Everything from the line containing "FRAM 硬件接口相关的 PacktHAL" to the last line of the data below should be copied word for word, and nothing else.

"""

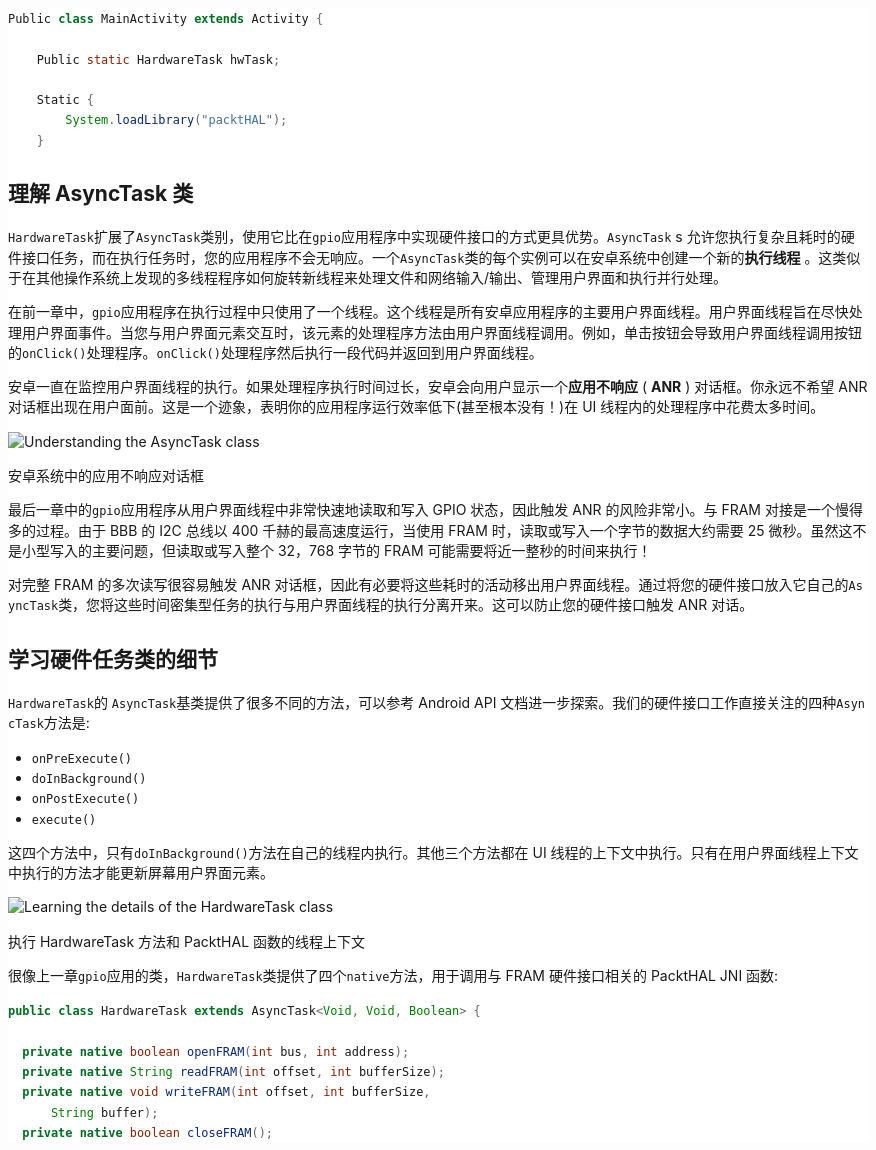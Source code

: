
 ```java
Public class MainActivity extends Activity {

    Public static HardwareTask hwTask;

    Static {
        System.loadLibrary("packtHAL");
    }
```

## 理解 AsyncTask 类

`HardwareTask`扩展了`AsyncTask`类别，使用它比在`gpio`应用程序中实现硬件接口的方式更具优势。`AsyncTask` s 允许您执行复杂且耗时的硬件接口任务，而在执行任务时，您的应用程序不会无响应。一个`AsyncTask`类的每个实例可以在安卓系统中创建一个新的**执行线程** 。这类似于在其他操作系统上发现的多线程程序如何旋转新线程来处理文件和网络输入/输出、管理用户界面和执行并行处理。

在前一章中，`gpio`应用程序在执行过程中只使用了一个线程。这个线程是所有安卓应用程序的主要用户界面线程。用户界面线程旨在尽快处理用户界面事件。当您与用户界面元素交互时，该元素的处理程序方法由用户界面线程调用。例如，单击按钮会导致用户界面线程调用按钮的`onClick()`处理程序。`onClick()`处理程序然后执行一段代码并返回到用户界面线程。

安卓一直在监控用户界面线程的执行。如果处理程序执行时间过长，安卓会向用户显示一个**应用不响应** ( **ANR** ) 对话框。你永远不希望 ANR 对话框出现在用户面前。这是一个迹象，表明你的应用程序运行效率低下(甚至根本没有！)在 UI 线程内的处理程序中花费太多时间。

![Understanding the AsyncTask class](../images/00019.jpeg)

安卓系统中的应用不响应对话框

最后一章中的`gpio`应用程序从用户界面线程中非常快速地读取和写入 GPIO 状态，因此触发 ANR 的风险非常小。与 FRAM 对接是一个慢得多的过程。由于 BBB 的 I2C 总线以 400 千赫的最高速度运行，当使用 FRAM 时，读取或写入一个字节的数据大约需要 25 微秒。虽然这不是小型写入的主要问题，但读取或写入整个 32，768 字节的 FRAM 可能需要将近一整秒的时间来执行！

对完整 FRAM 的多次读写很容易触发 ANR 对话框，因此有必要将这些耗时的活动移出用户界面线程。通过将您的硬件接口放入它自己的`AsyncTask`类，您将这些时间密集型任务的执行与用户界面线程的执行分离开来。这可以防止您的硬件接口触发 ANR 对话。

## 学习硬件任务类的细节

`HardwareTask`的 `AsyncTask`基类提供了很多不同的方法，可以参考 Android API 文档进一步探索。我们的硬件接口工作直接关注的四种`AsyncTask`方法是:

*   `onPreExecute()`
*   `doInBackground()`
*   `onPostExecute()`
*   `execute()`

这四个方法中，只有`doInBackground()`方法在自己的线程内执行。其他三个方法都在 UI 线程的上下文中执行。只有在用户界面线程上下文中执行的方法才能更新屏幕用户界面元素。

![Learning the details of the HardwareTask class](../images/00020.jpeg)

执行 HardwareTask 方法和 PacktHAL 函数的线程上下文

很像上一章`gpio`应用的类，`HardwareTask`类提供了四个`native`方法，用于调用与 FRAM 硬件接口相关的 PacktHAL JNI 函数:

```java
public class HardwareTask extends AsyncTask<Void, Void, Boolean> {

  private native boolean openFRAM(int bus, int address);
  private native String readFRAM(int offset, int bufferSize);
  private native void writeFRAM(int offset, int bufferSize, 
      String buffer);
  private native boolean closeFRAM();
```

"""

◆ OUTPUT FOR THIS EXERCISE
很像上一章`gpio`应用的类，`HardwareTask`类提供了四个`native`方法，用于调用与 FRAM 硬件接口相关的 PacktHAL JNI 函数:

```java
public class HardwareTask extends AsyncTask<Void, Void, Boolean> {

  private native boolean openFRAM(int bus, int address);
  private native String readFRAM(int offset, int bufferSize);
  private native void writeFRAM(int offset, int bufferSize, 
      String buffer);
  private native boolean closeFRAM();
```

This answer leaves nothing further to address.